In general, property insurance is a function of the replacement cost on structures, not their market value. On average, building materials have been increasing at an annual inflation rate of about 4% each year for the past 4 to 5 years. If you carry replacement cost coverage on your home this means that contractually, you are obligated to insure the building for 100% of its projected replacement cost. A 4% inflationary increase in materials will translate to a similar increase in the coverage on the building. (You would not be required to insure to 100% of reconstruction value if you had an actual cash value policy, but that carries its own challenges.) It is important to remember that insurance is the cost of rebuilding, NOT market value.
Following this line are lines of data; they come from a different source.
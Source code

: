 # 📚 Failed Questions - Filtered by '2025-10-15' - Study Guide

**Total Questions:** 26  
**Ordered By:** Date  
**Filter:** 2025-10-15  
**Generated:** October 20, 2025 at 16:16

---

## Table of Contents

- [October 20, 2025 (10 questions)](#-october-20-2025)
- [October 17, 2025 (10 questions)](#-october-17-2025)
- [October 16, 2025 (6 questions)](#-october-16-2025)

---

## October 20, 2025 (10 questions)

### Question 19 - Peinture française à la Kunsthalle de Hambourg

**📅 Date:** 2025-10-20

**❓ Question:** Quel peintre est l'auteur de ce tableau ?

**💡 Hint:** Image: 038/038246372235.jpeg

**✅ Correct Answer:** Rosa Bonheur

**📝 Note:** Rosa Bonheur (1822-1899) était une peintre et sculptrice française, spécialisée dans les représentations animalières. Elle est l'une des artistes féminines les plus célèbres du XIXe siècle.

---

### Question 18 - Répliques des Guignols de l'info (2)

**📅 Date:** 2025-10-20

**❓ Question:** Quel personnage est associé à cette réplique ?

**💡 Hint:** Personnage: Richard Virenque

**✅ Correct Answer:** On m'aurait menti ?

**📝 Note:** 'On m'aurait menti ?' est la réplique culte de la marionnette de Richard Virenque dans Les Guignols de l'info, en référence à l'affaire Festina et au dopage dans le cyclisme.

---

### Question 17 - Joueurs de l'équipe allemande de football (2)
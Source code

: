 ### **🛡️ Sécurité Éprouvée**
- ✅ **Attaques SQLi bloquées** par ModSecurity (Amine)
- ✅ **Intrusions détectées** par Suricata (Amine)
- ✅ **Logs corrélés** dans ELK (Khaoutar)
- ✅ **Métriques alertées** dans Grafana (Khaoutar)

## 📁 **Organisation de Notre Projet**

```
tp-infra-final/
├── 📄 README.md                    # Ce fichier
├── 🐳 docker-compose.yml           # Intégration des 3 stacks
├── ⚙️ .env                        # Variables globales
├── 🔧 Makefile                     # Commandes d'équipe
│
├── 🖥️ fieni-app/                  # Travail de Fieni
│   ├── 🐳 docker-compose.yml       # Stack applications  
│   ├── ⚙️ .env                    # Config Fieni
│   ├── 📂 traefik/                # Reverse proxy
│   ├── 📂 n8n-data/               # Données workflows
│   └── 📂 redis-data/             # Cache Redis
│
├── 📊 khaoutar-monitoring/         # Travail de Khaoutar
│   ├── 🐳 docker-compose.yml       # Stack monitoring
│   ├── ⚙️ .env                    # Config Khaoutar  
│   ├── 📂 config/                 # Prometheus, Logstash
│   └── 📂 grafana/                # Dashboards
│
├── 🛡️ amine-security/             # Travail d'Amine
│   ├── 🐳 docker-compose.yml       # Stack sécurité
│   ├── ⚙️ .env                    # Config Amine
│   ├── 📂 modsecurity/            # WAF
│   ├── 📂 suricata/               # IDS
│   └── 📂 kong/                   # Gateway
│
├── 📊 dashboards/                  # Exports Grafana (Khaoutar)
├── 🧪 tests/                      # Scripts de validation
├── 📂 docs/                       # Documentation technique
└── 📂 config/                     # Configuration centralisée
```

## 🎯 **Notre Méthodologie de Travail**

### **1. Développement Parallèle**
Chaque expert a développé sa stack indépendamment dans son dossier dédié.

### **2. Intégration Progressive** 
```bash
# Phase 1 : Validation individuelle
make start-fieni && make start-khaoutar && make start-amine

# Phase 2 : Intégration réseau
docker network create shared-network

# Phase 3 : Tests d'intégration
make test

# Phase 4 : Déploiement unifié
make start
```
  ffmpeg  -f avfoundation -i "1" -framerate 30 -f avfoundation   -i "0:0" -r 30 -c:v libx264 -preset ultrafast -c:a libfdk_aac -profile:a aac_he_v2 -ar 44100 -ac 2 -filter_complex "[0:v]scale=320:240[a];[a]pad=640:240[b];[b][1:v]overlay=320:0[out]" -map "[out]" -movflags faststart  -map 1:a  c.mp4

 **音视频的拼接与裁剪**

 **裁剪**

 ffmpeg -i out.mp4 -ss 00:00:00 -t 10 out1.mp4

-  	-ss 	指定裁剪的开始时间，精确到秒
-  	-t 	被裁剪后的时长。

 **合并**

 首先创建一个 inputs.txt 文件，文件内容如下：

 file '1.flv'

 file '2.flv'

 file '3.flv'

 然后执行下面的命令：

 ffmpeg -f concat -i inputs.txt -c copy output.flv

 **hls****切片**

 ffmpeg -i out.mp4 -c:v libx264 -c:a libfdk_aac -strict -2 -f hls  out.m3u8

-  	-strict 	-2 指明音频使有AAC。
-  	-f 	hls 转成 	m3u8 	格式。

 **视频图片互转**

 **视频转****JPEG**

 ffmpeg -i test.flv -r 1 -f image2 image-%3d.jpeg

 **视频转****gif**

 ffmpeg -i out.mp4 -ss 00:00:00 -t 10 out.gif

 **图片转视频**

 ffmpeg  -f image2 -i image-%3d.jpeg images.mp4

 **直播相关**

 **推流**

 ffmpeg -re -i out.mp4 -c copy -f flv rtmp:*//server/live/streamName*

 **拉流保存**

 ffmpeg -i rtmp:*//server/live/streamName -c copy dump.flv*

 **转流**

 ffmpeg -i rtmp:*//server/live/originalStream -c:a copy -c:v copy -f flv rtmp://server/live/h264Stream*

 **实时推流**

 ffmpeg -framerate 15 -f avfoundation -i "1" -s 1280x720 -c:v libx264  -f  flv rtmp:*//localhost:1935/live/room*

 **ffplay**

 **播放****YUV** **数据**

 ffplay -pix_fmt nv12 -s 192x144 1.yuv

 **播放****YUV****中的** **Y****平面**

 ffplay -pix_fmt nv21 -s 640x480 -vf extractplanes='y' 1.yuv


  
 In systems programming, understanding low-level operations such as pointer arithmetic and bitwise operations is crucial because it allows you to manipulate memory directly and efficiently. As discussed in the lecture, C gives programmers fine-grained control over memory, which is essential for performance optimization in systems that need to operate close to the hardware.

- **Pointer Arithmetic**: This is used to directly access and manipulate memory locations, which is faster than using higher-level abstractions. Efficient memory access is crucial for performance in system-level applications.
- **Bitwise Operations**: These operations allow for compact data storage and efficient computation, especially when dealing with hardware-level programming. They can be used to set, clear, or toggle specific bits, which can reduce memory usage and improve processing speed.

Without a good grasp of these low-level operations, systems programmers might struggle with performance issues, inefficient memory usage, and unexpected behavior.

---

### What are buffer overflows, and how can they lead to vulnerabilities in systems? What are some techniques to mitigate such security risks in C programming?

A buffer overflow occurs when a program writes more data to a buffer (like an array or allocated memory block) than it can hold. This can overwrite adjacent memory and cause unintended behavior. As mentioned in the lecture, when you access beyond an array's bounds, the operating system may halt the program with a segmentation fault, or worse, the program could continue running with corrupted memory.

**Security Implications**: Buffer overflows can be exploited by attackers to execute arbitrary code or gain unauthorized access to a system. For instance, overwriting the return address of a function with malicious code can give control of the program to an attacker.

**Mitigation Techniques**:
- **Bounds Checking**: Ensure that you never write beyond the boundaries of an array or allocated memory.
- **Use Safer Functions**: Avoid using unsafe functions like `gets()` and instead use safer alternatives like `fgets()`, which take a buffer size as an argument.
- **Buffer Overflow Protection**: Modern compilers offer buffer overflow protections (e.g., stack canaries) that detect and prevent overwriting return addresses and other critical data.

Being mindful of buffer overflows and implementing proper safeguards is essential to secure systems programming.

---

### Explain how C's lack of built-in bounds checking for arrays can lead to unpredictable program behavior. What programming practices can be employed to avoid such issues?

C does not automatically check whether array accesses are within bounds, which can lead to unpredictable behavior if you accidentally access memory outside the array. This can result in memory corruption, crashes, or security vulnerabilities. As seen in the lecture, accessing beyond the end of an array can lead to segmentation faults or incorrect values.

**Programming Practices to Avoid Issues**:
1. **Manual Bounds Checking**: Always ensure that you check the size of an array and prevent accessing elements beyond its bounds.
A second item that comes into play are other inflationary pressures. When fuel runs near $4.00 a gallon, insurance companies have to pay these higher costs just like you are me. Carriers do not escape increasing healthcare costs or wages adjustments. These factors play themselves out in rate increases. These would be in addition to the inflationary impacts of the costs of paying more for losses.
The next item is, in fact, the essence of insurance. This is when carriers pay for losses. For example, in 2009 Travelers handled about 5000 claims for the entire state. Contained within these losses, in addition to the normal fires, broken pipes, etc are Catastrophic losses. These are large weather events that cause collective losses in excess, typically, of $1 million. In 2009, Travelers paid about $5 million in CAT losses. In 2010, the total number of losses was over 17,000 and CAT losses accounted for a total of $34 million. 2011 had over 19,000 claims and CAT loss payments exceeded $41 million. So, 4 times the number of claims and 8 times the amount of CAT loss payments will account for some of the increases as well.
Finally, because the world is a very complicated place, is the issue of what is called re-insurance. This is coverage that insurance companies buy to protect them in the event of large losses. Typically, insurers will buy re-insurance for protection during CAT losses. So, when Hurricane Irene came up the coast, caused damage, the reinsurance coverage could have a $2 million deductible, so the carrier would pay the first $2 million in the loss and then they would collect on their reinsurance. The problem is that there are a limited number of reinsurance companies in the world. According to NOAA, 2011 was the costliest insurance year for losses, with 12 storms in the US causing losses in excess of $1 billion. Events like the tsunami in Japan even affect reinsurance rates.
There are tremendous pressures on rates from all different directions. All of the carriers with whom we do business are experiencing some, or all of these.